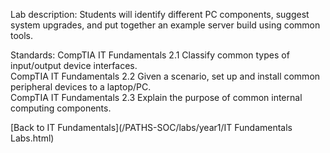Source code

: Lab description: Students will identify different PC components, suggest system upgrades, and put together an example server build using common tools.

Standards: CompTIA IT Fundamentals 2.1 Classify common types of input/output device interfaces.<br>
	         CompTIA IT Fundamentals 2.2 Given a scenario, set up and install common
				       peripheral devices to a laptop/PC.<br>
	         CompTIA IT Fundamentals 2.3 Explain the purpose of common internal computing components.

[Back to IT Fundamentals](/PATHS-SOC/labs/year1/IT Fundamentals Labs.html)
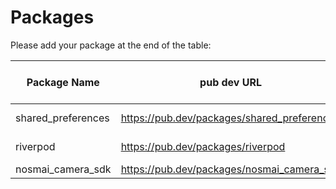 # Packages

Please add your package at the end of the table:

| Package Name | pub dev URL | Suggested Flutter Gems Category URL for the package (Optional) |
| --- | --- | --- |
| shared_preferences | https://pub.dev/packages/shared_preferences | https://fluttergems.dev/nosql-database/ |
| riverpod | https://pub.dev/packages/riverpod | https://fluttergems.dev/state-management/ |
| nosmai_camera_sdk | https://pub.dev/packages/nosmai_camera_sdk | https://fluttergems.dev/camera/ |
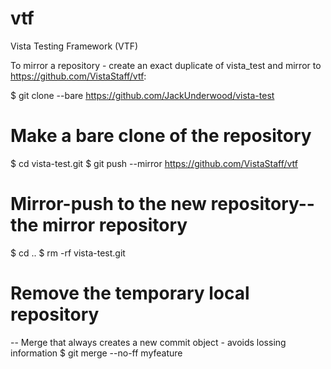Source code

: # vtf
Vista Testing Framework (VTF)

To mirror a repository - create an exact duplicate of vista_test and mirror to https://github.com/VistaStaff/vtf:

$ git clone --bare https://github.com/JackUnderwood/vista-test
 # Make a bare clone of the repository

$ cd vista-test.git
$ git push --mirror https://github.com/VistaStaff/vtf
 # Mirror-push to the new repository--the mirror repository

$ cd ..
$ rm -rf vista-test.git
 # Remove the temporary local repository


-- Merge that always creates a new commit object - avoids lossing information
$ git merge --no-ff myfeature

> **Task directions**:
Only the lines from the one containing "CompTIA IT Fundamentals 2.2" through the last line of the entries above should be copied, exactly as they are and without the pictures.

> **Task result**:
	         CompTIA IT Fundamentals 2.2 Given a scenario, set up and install common
				       peripheral devices to a laptop/PC.<br>
	         CompTIA IT Fundamentals 2.3 Explain the purpose of common internal computing components.

[Back to IT Fundamentals](/PATHS-SOC/labs/year1/IT Fundamentals Labs.html)
 # Packages

Please add your package at the end of the table:

| Package Name | pub dev URL | Suggested Flutter Gems Category URL for the package (Optional) |
| --- | --- | --- |
| shared_preferences | https://pub.dev/packages/shared_preferences | https://fluttergems.dev/nosql-database/ |
| riverpod | https://pub.dev/packages/riverpod | https://fluttergems.dev/state-management/ |
| nosmai_camera_sdk | https://pub.dev/packages/nosmai_camera_sdk | https://fluttergems.dev/camera/ |
Source code

: # vtf
Vista Testing Framework (VTF)

To mirror a repository - create an exact duplicate of vista_test and mirror to https://github.com/VistaStaff/vtf:

$ git clone --bare https://github.com/JackUnderwood/vista-test
 # Make a bare clone of the repository

$ cd vista-test.git
$ git push --mirror https://github.com/VistaStaff/vtf
 # Mirror-push to the new repository--the mirror repository

$ cd ..
$ rm -rf vista-test.git
 # Remove the temporary local repository


-- Merge that always creates a new commit object - avoids lossing information
$ git merge --no-ff myfeature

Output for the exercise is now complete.